Courtney - Yes, actually in the pandemic there was a lot of speculation early on that the drug prescribing practices were, you know, nobody knew exactly what sick patients were coming in with. So they would be prescribed drugs just based on, you know, having a cold. And it turned out to be COD, which an antibiotic would not be the right thing to prescribe for that. And so you were seeing more resistance in the wastewater as a result of those drug prescribing practices.

Will - So with an eagle eye being placed on the particularly harmful microorganisms, what can actually be done with this data to reduce them as a problem?
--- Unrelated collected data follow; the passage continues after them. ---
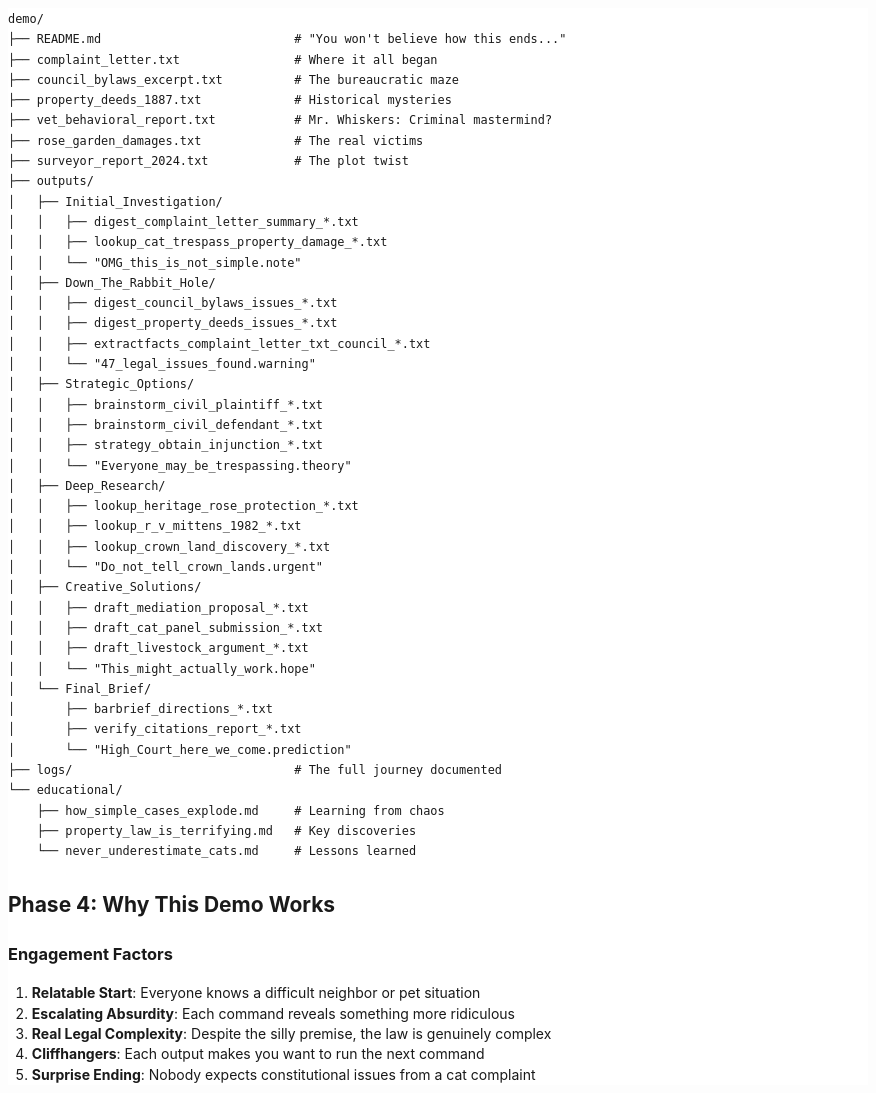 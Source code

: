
 ```
demo/
├── README.md                           # "You won't believe how this ends..."
├── complaint_letter.txt                # Where it all began
├── council_bylaws_excerpt.txt          # The bureaucratic maze
├── property_deeds_1887.txt             # Historical mysteries
├── vet_behavioral_report.txt           # Mr. Whiskers: Criminal mastermind?
├── rose_garden_damages.txt             # The real victims
├── surveyor_report_2024.txt            # The plot twist
├── outputs/
│   ├── Initial_Investigation/
│   │   ├── digest_complaint_letter_summary_*.txt
│   │   ├── lookup_cat_trespass_property_damage_*.txt
│   │   └── "OMG_this_is_not_simple.note"
│   ├── Down_The_Rabbit_Hole/
│   │   ├── digest_council_bylaws_issues_*.txt
│   │   ├── digest_property_deeds_issues_*.txt
│   │   ├── extractfacts_complaint_letter_txt_council_*.txt
│   │   └── "47_legal_issues_found.warning"
│   ├── Strategic_Options/
│   │   ├── brainstorm_civil_plaintiff_*.txt
│   │   ├── brainstorm_civil_defendant_*.txt
│   │   ├── strategy_obtain_injunction_*.txt
│   │   └── "Everyone_may_be_trespassing.theory"
│   ├── Deep_Research/
│   │   ├── lookup_heritage_rose_protection_*.txt
│   │   ├── lookup_r_v_mittens_1982_*.txt
│   │   ├── lookup_crown_land_discovery_*.txt
│   │   └── "Do_not_tell_crown_lands.urgent"
│   ├── Creative_Solutions/
│   │   ├── draft_mediation_proposal_*.txt
│   │   ├── draft_cat_panel_submission_*.txt
│   │   ├── draft_livestock_argument_*.txt
│   │   └── "This_might_actually_work.hope"
│   └── Final_Brief/
│       ├── barbrief_directions_*.txt
│       ├── verify_citations_report_*.txt
│       └── "High_Court_here_we_come.prediction"
├── logs/                               # The full journey documented
└── educational/
    ├── how_simple_cases_explode.md     # Learning from chaos
    ├── property_law_is_terrifying.md   # Key discoveries
    └── never_underestimate_cats.md     # Lessons learned
```

## Phase 4: Why This Demo Works

### Engagement Factors
1. **Relatable Start**: Everyone knows a difficult neighbor or pet situation
2. **Escalating Absurdity**: Each command reveals something more ridiculous
3. **Real Legal Complexity**: Despite the silly premise, the law is genuinely complex
4. **Cliffhangers**: Each output makes you want to run the next command
5. **Surprise Ending**: Nobody expects constitutional issues from a cat complaint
Courtney - One thing we can do with AMR surveillance data in general is use it to inform empirical treatment decisions. So for example, you know, in the absence of surveillance data, physicians are going to rely on their own experience of what drugs do and don't work for say, a given bacterial infection. But if you know from surveillance data that 90% of those bacteria in your community are resistant to the first line drug, then you can potentially use a different drug and save lives. And especially in countries without, you know, a robust clinical surveillance network, I think wastewater surveillance has a lot of promise to fill that gap.

Scott - And at least for the infectious disease type fields, monitoring wastewater gives you a little bit of a headstart as they basically say that when you start seeing say COVID in, in a wastewater sample then it might mean that in three or four days then patients are gonna start showing up in the hospital with certain symptoms. So if you can get ahead of the curve a little bit and understand if some new infection is popping up in the population, then you can better inform hospitals about what to expect as far as symptoms or how to treat the patients.

Will - So it's an early warning system and it can show you what drugs might be more effective. Is there anything this can't do?

Scott - Cure the disease <laugh>

Courtney - <Laugh>

Will - Well, you can’t have everything. But a fascinating insight into the world of sequencing either way. Thanks very much to Illumina’s Courtney Gonzalez and Scott Kuersten. That certainly wasn’t a waste.